The answer should be each line of the records that contains the word "minio"; please copy them all.

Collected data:
● ● ● ● ●

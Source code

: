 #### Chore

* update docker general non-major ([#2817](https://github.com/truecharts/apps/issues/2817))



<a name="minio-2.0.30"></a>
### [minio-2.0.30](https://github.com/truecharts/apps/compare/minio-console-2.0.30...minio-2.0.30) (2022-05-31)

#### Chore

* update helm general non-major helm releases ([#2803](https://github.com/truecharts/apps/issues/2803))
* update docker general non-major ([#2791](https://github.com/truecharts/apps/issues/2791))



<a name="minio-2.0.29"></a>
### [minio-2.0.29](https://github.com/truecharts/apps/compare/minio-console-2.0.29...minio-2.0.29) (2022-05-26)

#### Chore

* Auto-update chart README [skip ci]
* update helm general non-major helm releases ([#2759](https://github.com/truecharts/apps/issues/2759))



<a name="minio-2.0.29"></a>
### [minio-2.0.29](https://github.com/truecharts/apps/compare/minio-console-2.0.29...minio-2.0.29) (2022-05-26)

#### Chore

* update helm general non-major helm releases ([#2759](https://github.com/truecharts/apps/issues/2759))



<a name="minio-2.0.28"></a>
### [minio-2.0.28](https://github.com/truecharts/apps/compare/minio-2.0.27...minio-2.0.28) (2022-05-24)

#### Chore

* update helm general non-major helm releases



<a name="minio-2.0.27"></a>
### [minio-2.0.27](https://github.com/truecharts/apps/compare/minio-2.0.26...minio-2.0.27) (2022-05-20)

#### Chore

● ● ● ● ●

**TASK SOLUTION:**
<a name="minio-2.0.30"></a>
### [minio-2.0.30](https://github.com/truecharts/apps/compare/minio-console-2.0.30...minio-2.0.30) (2022-05-31)
<a name="minio-2.0.29"></a>
### [minio-2.0.29](https://github.com/truecharts/apps/compare/minio-console-2.0.29...minio-2.0.29) (2022-05-26)
<a name="minio-2.0.29"></a>
### [minio-2.0.29](https://github.com/truecharts/apps/compare/minio-console-2.0.29...minio-2.0.29) (2022-05-26)
<a name="minio-2.0.28"></a>
### [minio-2.0.28](https://github.com/truecharts/apps/compare/minio-2.0.27...minio-2.0.28) (2022-05-24)
<a name="minio-2.0.27"></a>
### [minio-2.0.27](https://github.com/truecharts/apps/compare/minio-2.0.26...minio-2.0.27) (2022-05-20)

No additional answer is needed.